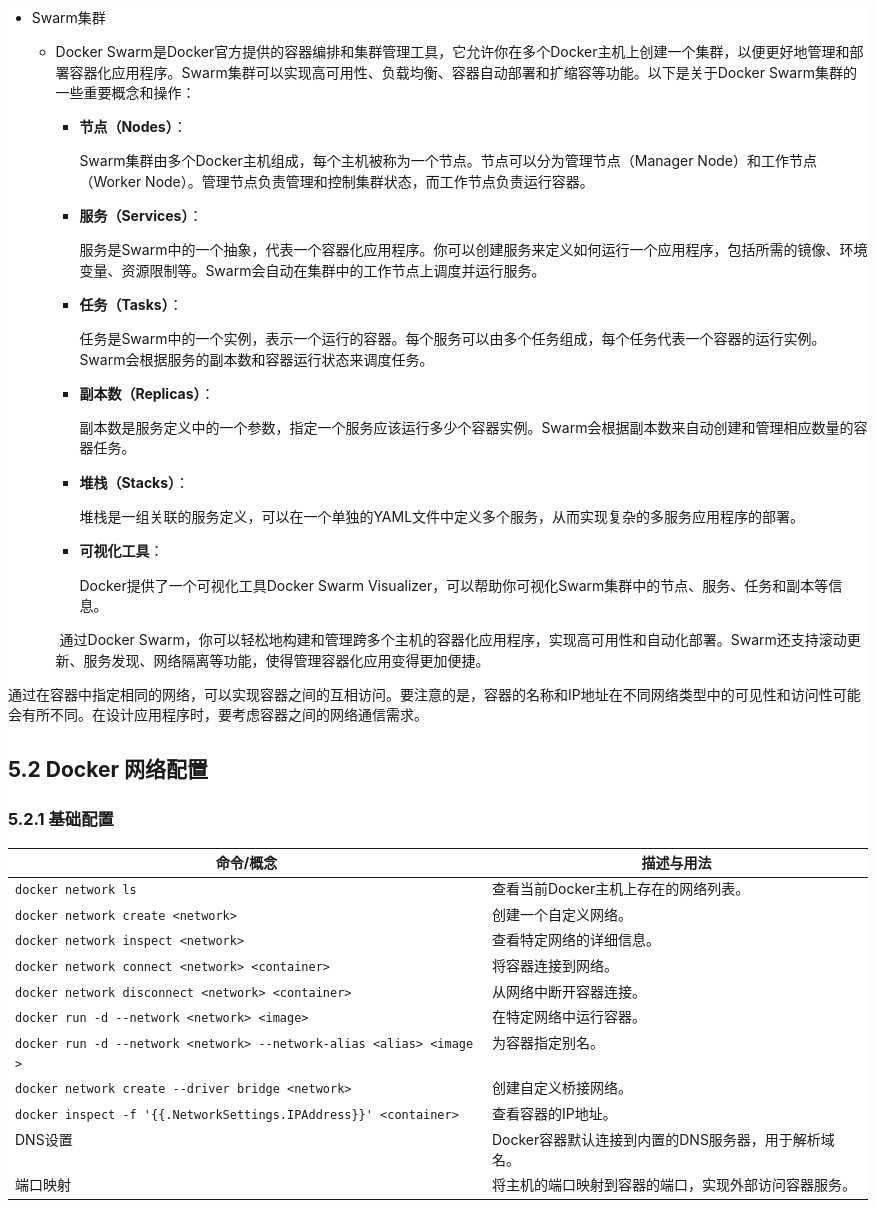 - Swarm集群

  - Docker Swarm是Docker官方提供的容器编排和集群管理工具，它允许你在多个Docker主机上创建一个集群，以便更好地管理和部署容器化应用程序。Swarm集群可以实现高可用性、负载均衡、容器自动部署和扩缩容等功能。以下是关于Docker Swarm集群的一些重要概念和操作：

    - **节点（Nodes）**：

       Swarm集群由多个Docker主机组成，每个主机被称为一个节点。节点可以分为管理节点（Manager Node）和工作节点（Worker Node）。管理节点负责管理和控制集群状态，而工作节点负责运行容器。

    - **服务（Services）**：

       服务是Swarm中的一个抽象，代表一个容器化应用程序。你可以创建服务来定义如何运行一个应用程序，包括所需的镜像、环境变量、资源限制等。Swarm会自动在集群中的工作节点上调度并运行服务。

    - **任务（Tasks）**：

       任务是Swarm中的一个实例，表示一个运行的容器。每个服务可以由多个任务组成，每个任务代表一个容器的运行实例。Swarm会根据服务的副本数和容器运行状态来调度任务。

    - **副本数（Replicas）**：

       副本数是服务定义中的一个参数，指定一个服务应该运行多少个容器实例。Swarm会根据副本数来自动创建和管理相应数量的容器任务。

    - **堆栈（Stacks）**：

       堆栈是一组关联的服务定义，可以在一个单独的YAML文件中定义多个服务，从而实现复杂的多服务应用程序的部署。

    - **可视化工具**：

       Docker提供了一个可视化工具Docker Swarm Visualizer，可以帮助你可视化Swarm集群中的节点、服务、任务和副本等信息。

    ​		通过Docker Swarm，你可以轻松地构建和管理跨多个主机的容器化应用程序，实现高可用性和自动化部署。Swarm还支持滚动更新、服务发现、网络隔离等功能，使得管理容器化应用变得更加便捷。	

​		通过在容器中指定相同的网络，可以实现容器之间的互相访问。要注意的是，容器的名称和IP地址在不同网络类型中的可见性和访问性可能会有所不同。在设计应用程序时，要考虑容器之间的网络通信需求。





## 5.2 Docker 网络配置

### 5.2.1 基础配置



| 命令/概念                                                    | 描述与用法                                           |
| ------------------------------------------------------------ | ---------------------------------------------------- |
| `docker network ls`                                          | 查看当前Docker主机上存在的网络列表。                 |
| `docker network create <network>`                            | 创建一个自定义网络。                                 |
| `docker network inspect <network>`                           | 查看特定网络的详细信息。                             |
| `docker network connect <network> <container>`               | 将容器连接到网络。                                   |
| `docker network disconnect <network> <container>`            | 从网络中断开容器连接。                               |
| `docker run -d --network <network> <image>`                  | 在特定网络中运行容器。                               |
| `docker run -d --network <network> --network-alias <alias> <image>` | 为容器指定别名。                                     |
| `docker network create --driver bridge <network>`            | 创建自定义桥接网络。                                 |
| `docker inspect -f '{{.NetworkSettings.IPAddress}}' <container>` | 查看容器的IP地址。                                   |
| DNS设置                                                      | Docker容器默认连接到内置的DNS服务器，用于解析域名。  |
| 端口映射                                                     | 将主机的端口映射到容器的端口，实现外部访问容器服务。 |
=======
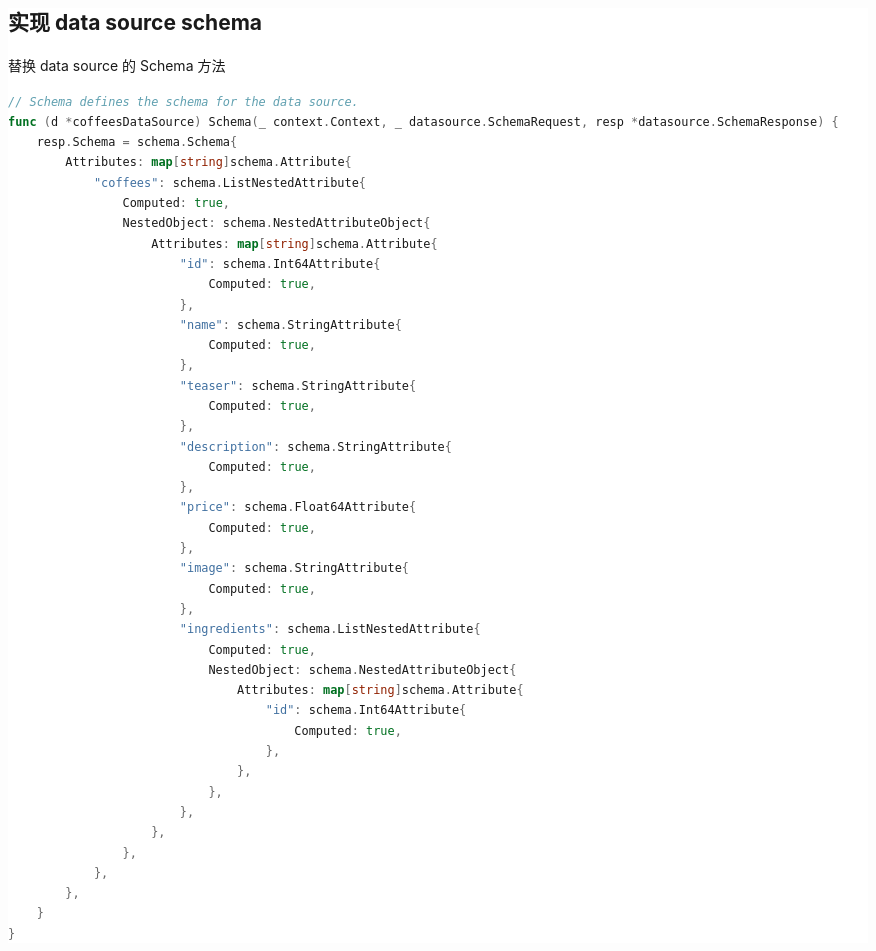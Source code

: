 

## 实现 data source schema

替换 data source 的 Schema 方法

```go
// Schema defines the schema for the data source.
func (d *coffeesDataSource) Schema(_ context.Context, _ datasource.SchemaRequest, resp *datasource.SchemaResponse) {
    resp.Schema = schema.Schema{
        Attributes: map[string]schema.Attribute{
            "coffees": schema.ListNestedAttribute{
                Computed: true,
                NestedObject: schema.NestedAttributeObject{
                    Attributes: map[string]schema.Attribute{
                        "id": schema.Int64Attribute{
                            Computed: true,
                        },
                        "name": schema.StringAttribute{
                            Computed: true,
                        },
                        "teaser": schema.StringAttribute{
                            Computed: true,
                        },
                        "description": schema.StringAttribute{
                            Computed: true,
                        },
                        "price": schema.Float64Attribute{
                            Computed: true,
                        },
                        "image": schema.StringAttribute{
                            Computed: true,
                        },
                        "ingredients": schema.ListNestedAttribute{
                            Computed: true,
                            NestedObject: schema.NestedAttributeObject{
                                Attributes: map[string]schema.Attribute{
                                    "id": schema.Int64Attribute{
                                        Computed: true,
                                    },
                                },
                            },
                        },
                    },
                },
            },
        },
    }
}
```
=======
▶ _INSTRUCTIONS FOR THE TASK_:
Lines with the word "resp": how many are there in the material? Answer with the number alone.

▶ _WRITTEN ANSWER_:
2